Side effects, lasting one to two weeks, can be numerous, including fever, muscle pain, lymph node swelling, swelling at the injection site, neurological problems, chest pain and breathing difficulties.
Nass allows that the side effects could be nasty because the anthrax antitoxin would be crude, but that in a pinch it would be better to endure them than face the possibility of death.
The antitoxin would be administered when it was likely the antibiotic treatment was too late — if, for example, someone had had symptoms and didn't initially know it was anthrax but now was in a struggle to stay alive. At that point, the antibiotic route, alone, probably wouldn't be effective.

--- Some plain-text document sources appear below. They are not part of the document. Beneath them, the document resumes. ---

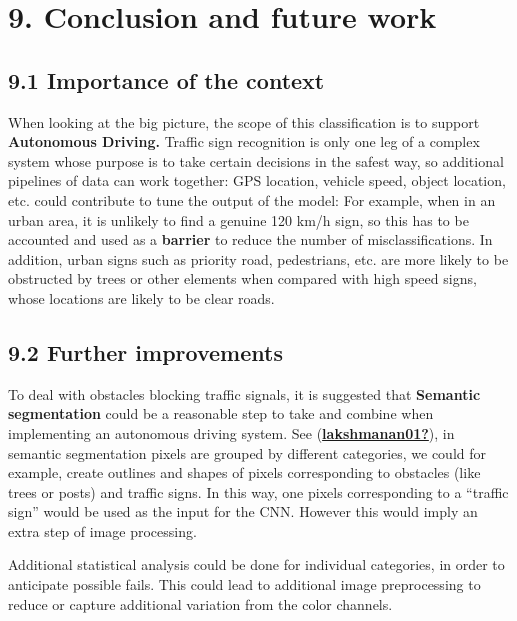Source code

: \documentclass[
  11pt,
]{article}
\begin{document}
\pagebreak

\hypertarget{conclusion-and-future-work}{%
\section{9. Conclusion and future
work}\label{conclusion-and-future-work}}

\hypertarget{importance-of-the-context}{%
\subsection{9.1 Importance of the
context}\label{importance-of-the-context}}

When looking at the big picture, the scope of this classification is to
support \textbf{Autonomous Driving.} Traffic sign recognition is only
one leg of a complex system whose purpose is to take certain decisions
in the safest way, so additional pipelines of data can work together:
GPS location, vehicle speed, object location, etc. could contribute to
tune the output of the model: For example, when in an urban area, it is
unlikely to find a genuine 120 km/h sign, so this has to be accounted
and used as a \textbf{barrier} to reduce the number of
misclassifications. In addition, urban signs such as priority road,
pedestrians, etc. are more likely to be obstructed by trees or other
elements when compared with high speed signs, whose locations are likely
to be clear roads.

\hypertarget{further-improvements}{%
\subsection{9.2 Further improvements}\label{further-improvements}}

To deal with obstacles blocking traffic signals, it is suggested that
\textbf{Semantic segmentation} could be a reasonable step to take and
combine when implementing an autonomous driving system. See
(\protect\hyperlink{ref-lakshmanan01}{\textbf{lakshmanan01?}}), in
semantic segmentation pixels are grouped by different categories, we
could for example, create outlines and shapes of pixels corresponding to
obstacles (like trees or posts) and traffic signs. In this way, one
pixels corresponding to a ``traffic sign'' would be used as the input
for the CNN. However this would imply an extra step of image processing.

Additional statistical analysis could be done for individual categories,
in order to anticipate possible fails. This could lead to additional
image preprocessing to reduce or capture additional variation from the
color channels.
\end{document}
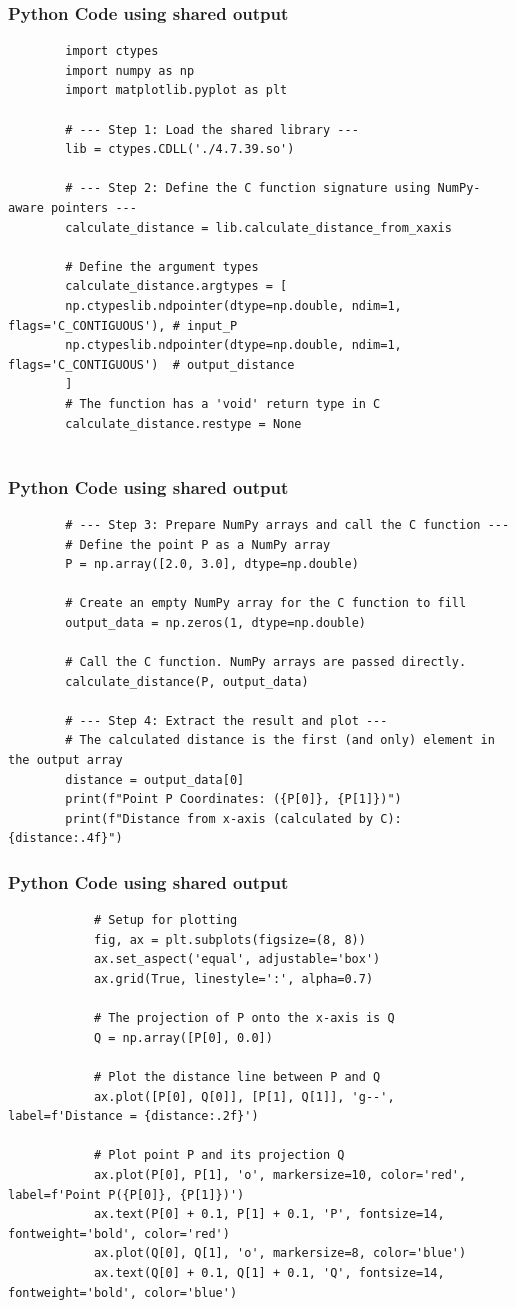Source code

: \documentclass{beamer}
\begin{document}
	\begin{frame}[fragile]
		\frametitle{Python Code using shared output}
		\begin{lstlisting}
		import ctypes
		import numpy as np
		import matplotlib.pyplot as plt
		
		# --- Step 1: Load the shared library ---
		lib = ctypes.CDLL('./4.7.39.so')
		
		# --- Step 2: Define the C function signature using NumPy-aware pointers ---
		calculate_distance = lib.calculate_distance_from_xaxis
		
		# Define the argument types
		calculate_distance.argtypes = [
		np.ctypeslib.ndpointer(dtype=np.double, ndim=1, flags='C_CONTIGUOUS'), # input_P
		np.ctypeslib.ndpointer(dtype=np.double, ndim=1, flags='C_CONTIGUOUS')  # output_distance
		]
		# The function has a 'void' return type in C
		calculate_distance.restype = None
		
		\end{lstlisting}
	\end{frame}
	\begin{frame}[fragile]
		\frametitle{Python Code using shared output}
		\begin{lstlisting}		
		# --- Step 3: Prepare NumPy arrays and call the C function ---
		# Define the point P as a NumPy array
		P = np.array([2.0, 3.0], dtype=np.double)
		
		# Create an empty NumPy array for the C function to fill
		output_data = np.zeros(1, dtype=np.double)
		
		# Call the C function. NumPy arrays are passed directly.
		calculate_distance(P, output_data)
		
		# --- Step 4: Extract the result and plot ---
		# The calculated distance is the first (and only) element in the output array
		distance = output_data[0]
		print(f"Point P Coordinates: ({P[0]}, {P[1]})")
		print(f"Distance from x-axis (calculated by C): {distance:.4f}")
		\end{lstlisting}
	\end{frame}
	\begin{frame}[fragile]
		\frametitle{Python Code using shared output}
		\begin{lstlisting}
			# Setup for plotting
			fig, ax = plt.subplots(figsize=(8, 8))
			ax.set_aspect('equal', adjustable='box')
			ax.grid(True, linestyle=':', alpha=0.7)
			
			# The projection of P onto the x-axis is Q
			Q = np.array([P[0], 0.0])
			
			# Plot the distance line between P and Q
			ax.plot([P[0], Q[0]], [P[1], Q[1]], 'g--', label=f'Distance = {distance:.2f}')
			
			# Plot point P and its projection Q
			ax.plot(P[0], P[1], 'o', markersize=10, color='red', label=f'Point P({P[0]}, {P[1]})')
			ax.text(P[0] + 0.1, P[1] + 0.1, 'P', fontsize=14, fontweight='bold', color='red')
			ax.plot(Q[0], Q[1], 'o', markersize=8, color='blue')
			ax.text(Q[0] + 0.1, Q[1] + 0.1, 'Q', fontsize=14, fontweight='bold', color='blue')
		\end{lstlisting}
	\end{frame}
\end{document}
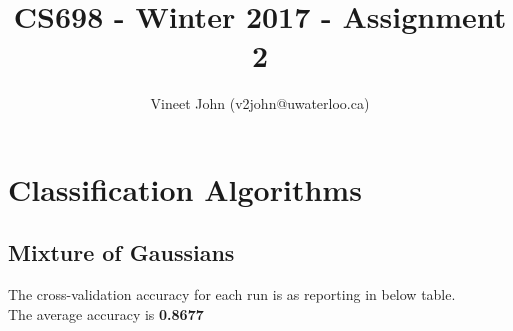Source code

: \documentclass[a4paper]{article}
\title{CS698 - Winter 2017 - Assignment 2}
\author{Vineet John (v2john@uwaterloo.ca)}
\date{}
\begin{document}
\maketitle

\renewcommand\thesubsection{\alph{subsection}}

\section{Classification Algorithms}

\subsection{Mixture of Gaussians}
The cross-validation accuracy for each run is as reporting in below table.\\
The average accuracy is \textbf{0.8677}
\end{document}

The making of the antitoxin shouldn't be terribly complicated for a well-equipped drug company because the antibodies produced, say, in a horse, could be available in a matter of weeks.
As for approval, the Food and Drug Administration has a mandate in event of emergency to fast track a review of potential treatments. In such a case, anyone given the medication would be offered a consent form to sign.
Meanwhile, there are efforts under way to produce a cleaner antidote to anthrax.
Researchers at Harvard Medical School have, for example, created a synthetic compound that attacks a lethal toxin produced by the anthrax bacterium. But since it has only been tested in rats, we'll have to wait for the results of further research.
What we obviously need is a fast-track anthrax antitoxin program to get under way and strong support for researchers hoping to eventually produce an effective and safe antidote to anthrax.